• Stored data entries
[Start of section]

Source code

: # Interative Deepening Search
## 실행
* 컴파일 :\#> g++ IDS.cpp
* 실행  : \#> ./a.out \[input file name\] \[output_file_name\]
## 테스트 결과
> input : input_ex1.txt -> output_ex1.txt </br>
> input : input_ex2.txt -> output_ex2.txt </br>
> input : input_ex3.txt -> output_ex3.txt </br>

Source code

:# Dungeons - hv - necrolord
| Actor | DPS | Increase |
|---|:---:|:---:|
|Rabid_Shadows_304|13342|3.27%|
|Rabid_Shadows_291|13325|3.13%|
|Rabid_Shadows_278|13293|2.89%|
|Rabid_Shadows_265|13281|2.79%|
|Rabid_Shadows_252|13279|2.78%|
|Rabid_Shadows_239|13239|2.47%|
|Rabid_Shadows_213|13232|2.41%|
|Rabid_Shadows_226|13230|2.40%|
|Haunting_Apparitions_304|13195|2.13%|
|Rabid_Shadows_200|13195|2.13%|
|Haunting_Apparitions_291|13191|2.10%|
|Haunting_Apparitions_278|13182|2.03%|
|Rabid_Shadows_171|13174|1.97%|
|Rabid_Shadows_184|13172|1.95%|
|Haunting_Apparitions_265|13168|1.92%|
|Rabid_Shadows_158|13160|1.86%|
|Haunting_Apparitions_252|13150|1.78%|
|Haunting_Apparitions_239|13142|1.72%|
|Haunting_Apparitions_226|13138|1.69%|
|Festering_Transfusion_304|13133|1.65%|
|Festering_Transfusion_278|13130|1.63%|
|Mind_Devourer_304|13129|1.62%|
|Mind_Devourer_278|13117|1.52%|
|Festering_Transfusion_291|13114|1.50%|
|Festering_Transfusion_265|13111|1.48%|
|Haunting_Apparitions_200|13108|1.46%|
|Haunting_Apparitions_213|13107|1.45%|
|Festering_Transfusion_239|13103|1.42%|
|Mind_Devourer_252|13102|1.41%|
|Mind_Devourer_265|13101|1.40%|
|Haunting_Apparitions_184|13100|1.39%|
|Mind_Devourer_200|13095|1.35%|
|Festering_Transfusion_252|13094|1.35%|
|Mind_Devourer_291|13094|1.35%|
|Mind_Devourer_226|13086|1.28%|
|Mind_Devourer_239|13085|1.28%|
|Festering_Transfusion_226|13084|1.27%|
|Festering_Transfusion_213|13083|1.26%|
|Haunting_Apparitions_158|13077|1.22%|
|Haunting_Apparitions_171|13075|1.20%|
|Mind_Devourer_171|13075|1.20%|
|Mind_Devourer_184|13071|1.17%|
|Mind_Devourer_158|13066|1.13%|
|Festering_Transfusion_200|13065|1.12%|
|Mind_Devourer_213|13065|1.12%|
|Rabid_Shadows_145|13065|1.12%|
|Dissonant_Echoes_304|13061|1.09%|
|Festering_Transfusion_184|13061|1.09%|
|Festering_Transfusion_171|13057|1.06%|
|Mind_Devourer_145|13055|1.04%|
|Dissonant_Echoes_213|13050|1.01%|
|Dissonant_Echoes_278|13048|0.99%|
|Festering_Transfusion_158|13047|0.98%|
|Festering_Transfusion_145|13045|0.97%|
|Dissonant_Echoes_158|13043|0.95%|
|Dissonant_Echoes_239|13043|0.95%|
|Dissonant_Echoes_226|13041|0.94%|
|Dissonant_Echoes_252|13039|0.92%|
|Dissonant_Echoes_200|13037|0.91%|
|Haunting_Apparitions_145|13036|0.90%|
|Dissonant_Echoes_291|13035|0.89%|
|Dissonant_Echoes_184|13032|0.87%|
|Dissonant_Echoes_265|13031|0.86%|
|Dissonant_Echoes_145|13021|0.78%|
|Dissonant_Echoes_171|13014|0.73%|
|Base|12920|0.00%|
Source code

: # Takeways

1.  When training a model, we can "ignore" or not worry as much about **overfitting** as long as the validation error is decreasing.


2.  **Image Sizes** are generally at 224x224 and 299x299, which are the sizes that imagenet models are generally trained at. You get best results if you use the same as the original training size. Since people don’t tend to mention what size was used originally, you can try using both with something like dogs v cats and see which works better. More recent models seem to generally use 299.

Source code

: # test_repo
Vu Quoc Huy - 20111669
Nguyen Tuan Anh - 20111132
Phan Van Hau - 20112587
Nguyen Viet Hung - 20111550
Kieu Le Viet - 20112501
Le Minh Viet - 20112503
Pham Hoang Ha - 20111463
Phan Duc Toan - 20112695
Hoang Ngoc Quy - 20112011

[End of section]

• Work request
Reproduce the line containing "Kieu Le Viet - 20112501" and every line after it. Stop at the last line of the records, and add nothing.

• Exercise answer
Kieu Le Viet - 20112501
Le Minh Viet - 20112503
Pham Hoang Ha - 20111463
Phan Duc Toan - 20112695
Hoang Ngoc Quy - 20112011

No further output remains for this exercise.